DataFission: Is It a Dusie?

December 26, 2016

I know that some millennials are not familiar with the Duesenberg automobile. Why would that generation care about an automobile manufacturer that went out of business in 1937. My thought is that the Duesenberg left one nifty artifact: The word doozy which means something outstanding.

Image result for duesenberg

I thought of the Duesenberg “doozy” when I read “Unstructured Data Search Engine Has Roots in HPC.” HPC means high performance computing. The acronym suggests a massively parallel system just like the one to which the average mobile phone user has access. The name of the search engine is “Duse,” which here in Harrod’s Creek is pronounced “doozy.”

According to the write up:

One company hoping to tap into the morass of unstructured data is DataFission. The San Jose, California firm was founded in 2013 with the goal of productizing a scale-out search engine , called the Digital Universe Search Engine, or DUSE, that it claims can index just about any piece of data, and make it searchable from any Web-enabled device.

The key to Duse is pattern matching. This is a pretty good method; for example, Brainware used trigrams to power its search system. Since the company disappeared into Lexmark, I am not sure what happened to the company’s system. I think the n-gram patent is owned by a bank located near an abandoned Kodak facility.

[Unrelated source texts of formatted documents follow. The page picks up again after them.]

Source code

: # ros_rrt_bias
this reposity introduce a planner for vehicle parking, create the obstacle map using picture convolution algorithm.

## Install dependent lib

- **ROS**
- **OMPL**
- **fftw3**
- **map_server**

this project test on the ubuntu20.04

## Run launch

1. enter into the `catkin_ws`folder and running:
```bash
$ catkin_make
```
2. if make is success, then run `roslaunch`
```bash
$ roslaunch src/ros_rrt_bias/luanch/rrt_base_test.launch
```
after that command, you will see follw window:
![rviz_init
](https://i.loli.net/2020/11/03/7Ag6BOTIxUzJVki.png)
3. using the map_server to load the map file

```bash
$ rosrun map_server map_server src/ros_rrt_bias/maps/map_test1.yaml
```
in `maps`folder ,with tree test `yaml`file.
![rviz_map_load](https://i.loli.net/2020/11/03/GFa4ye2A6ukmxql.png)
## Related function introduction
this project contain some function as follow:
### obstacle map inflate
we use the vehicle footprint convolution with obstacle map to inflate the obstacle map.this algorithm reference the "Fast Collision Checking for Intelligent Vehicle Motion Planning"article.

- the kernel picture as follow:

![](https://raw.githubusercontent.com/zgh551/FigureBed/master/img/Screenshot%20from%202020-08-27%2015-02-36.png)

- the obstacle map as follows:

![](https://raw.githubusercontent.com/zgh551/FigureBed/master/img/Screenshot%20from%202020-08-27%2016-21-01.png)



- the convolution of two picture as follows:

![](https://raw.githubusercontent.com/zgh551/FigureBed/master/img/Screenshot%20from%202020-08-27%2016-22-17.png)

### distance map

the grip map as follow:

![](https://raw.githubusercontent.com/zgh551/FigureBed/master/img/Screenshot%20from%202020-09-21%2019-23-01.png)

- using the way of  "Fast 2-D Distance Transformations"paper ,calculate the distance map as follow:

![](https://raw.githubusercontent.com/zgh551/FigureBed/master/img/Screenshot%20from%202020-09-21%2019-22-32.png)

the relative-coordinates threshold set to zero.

The method of the system, as I understand it, is:

  1. Index content
  2. Put index into compressed tables
  3. Allow users to search the index.

The users can “search” by entering queries or dragging “images, videos, or audio files into Duse’s search bar or programmatically via REST APIs.”

What differentiates Duse? The write up states:

The secret sauce lies in how the company indexes the data. A combination of machine learning techniques, such as principal component analysis (PCA), clustering, and classification algorithms, as well as graph link analysis and “nearest neighbor” approach  help to find associations in the data.

Dr. Harold Trease, the architect of the Duse system, says:

We generate a high-dimensional signature, a high-dimensional feature vector, that quantifies the information content of the data that we read through,” he says. “We’re not looking for features like dogs or cats or buildings or cars. We’re quantifying the information content related to the data that we read. That’s what we index and put in a database. Then if you pull out a cell phone and take a picture of the dog, we convert that to one of these high-dimensional signatures, and then we compare that to what’s in the database and we find the best matches.

He adds:

If we index a billion images, we’d end up with a billion points in this search space, and we can look at that search space it has structure to it, and the structure is fantastic. There’s all kinds these points and clusters and strands that connect things. It makes little less sense to humans, because we don’t see things like that. But to the code, it makes perfect sense.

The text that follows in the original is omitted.